If new added disk, which are replacing the old disk, is set 
faulty,
there is a race issue:
    1. In the first rcu protected section, resync thread did 
not detect
       that mreplace is set faulty and pass the condition.
    2. In the second rcu protected section, mreplace is set 
faulty.
    3. But, resync thread will prepare the read object first, 
and then
       check the write condition.
    4. It will find that mreplace is set faulty and do not have to
       prepare write object.
This cause we add resync sectors but never sub.

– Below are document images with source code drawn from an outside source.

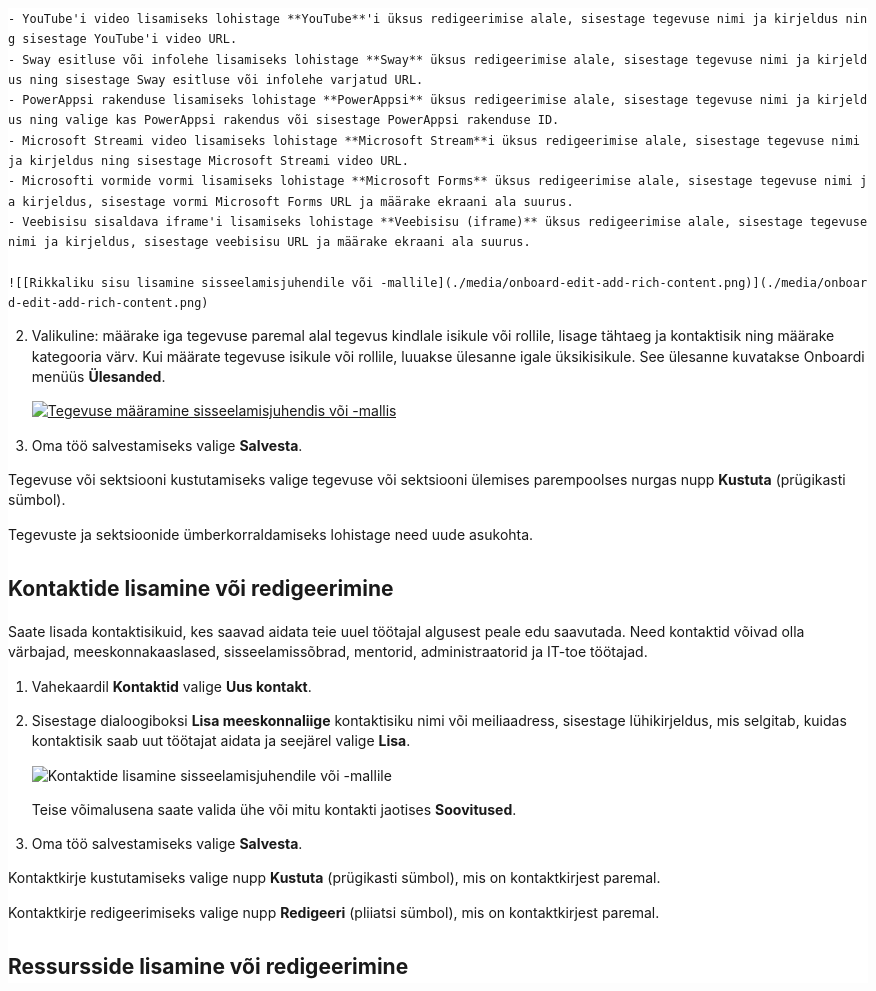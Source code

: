     - YouTube'i video lisamiseks lohistage **YouTube**'i üksus redigeerimise alale, sisestage tegevuse nimi ja kirjeldus ning sisestage YouTube'i video URL.
    - Sway esitluse või infolehe lisamiseks lohistage **Sway** üksus redigeerimise alale, sisestage tegevuse nimi ja kirjeldus ning sisestage Sway esitluse või infolehe varjatud URL.
    - PowerAppsi rakenduse lisamiseks lohistage **PowerAppsi** üksus redigeerimise alale, sisestage tegevuse nimi ja kirjeldus ning valige kas PowerAppsi rakendus või sisestage PowerAppsi rakenduse ID.
    - Microsoft Streami video lisamiseks lohistage **Microsoft Stream**i üksus redigeerimise alale, sisestage tegevuse nimi ja kirjeldus ning sisestage Microsoft Streami video URL.
    - Microsofti vormide vormi lisamiseks lohistage **Microsoft Forms** üksus redigeerimise alale, sisestage tegevuse nimi ja kirjeldus, sisestage vormi Microsoft Forms URL ja määrake ekraani ala suurus.
    - Veebisisu sisaldava iframe'i lisamiseks lohistage **Veebisisu (iframe)** üksus redigeerimise alale, sisestage tegevuse nimi ja kirjeldus, sisestage veebisisu URL ja määrake ekraani ala suurus.

    ![[Rikkaliku sisu lisamine sisseelamisjuhendile või -mallile](./media/onboard-edit-add-rich-content.png)](./media/onboard-edit-add-rich-content.png)

2. Valikuline: määrake iga tegevuse paremal alal tegevus kindlale isikule või rollile, lisage tähtaeg ja kontaktisik ning määrake kategooria värv. Kui määrate tegevuse isikule või rollile, luuakse ülesanne igale üksikisikule. See ülesanne kuvatakse Onboardi menüüs **Ülesanded**.

    [![Tegevuse määramine sisseelamisjuhendis või -mallis](./media/onboard-assign-activity.png)](./media/onboard-assign-activity.png)

3. Oma töö salvestamiseks valige **Salvesta**.

Tegevuse või sektsiooni kustutamiseks valige tegevuse või sektsiooni ülemises parempoolses nurgas nupp **Kustuta** (prügikasti sümbol).

Tegevuste ja sektsioonide ümberkorraldamiseks lohistage need uude asukohta.

## <a name="add-or-edit-contacts"></a>Kontaktide lisamine või redigeerimine

Saate lisada kontaktisikuid, kes saavad aidata teie uuel töötajal algusest peale edu saavutada. Need kontaktid võivad olla värbajad, meeskonnakaaslased, sisseelamissõbrad, mentorid, administraatorid ja IT-toe töötajad.

1. Vahekaardil **Kontaktid** valige **Uus kontakt**.
2. Sisestage dialoogiboksi **Lisa meeskonnaliige** kontaktisiku nimi või meiliaadress, sisestage lühikirjeldus, mis selgitab, kuidas kontaktisik saab uut töötajat aidata ja seejärel valige **Lisa**. 

    ![[Kontaktide lisamine sisseelamisjuhendile või -mallile](./media/onboard-edit-add-contact.png)](./media/onboard-edit-add-contact.png)

    Teise võimalusena saate valida ühe või mitu kontakti jaotises **Soovitused**.

3. Oma töö salvestamiseks valige **Salvesta**.

Kontaktkirje kustutamiseks valige nupp **Kustuta** (prügikasti sümbol), mis on kontaktkirjest paremal.

Kontaktkirje redigeerimiseks valige nupp **Redigeeri** (pliiatsi sümbol), mis on kontaktkirjest paremal.

## <a name="add-or-edit-resources"></a>Ressursside lisamine või redigeerimine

This issue can be easily reproduced by the following steps:
    mdadm -C /dev/md0 --assume-clean -l 10 -n 4 /dev/sd[abcd]
    mdadm /dev/md0 -a /dev/sde
    mdadm /dev/md0 --replace /dev/sdd
    sleep 1
    mdadm /dev/md0 -f /dev/sde

This issue can be fixed by checking the write condition before 
prepare
the read object in the second rcu protected section.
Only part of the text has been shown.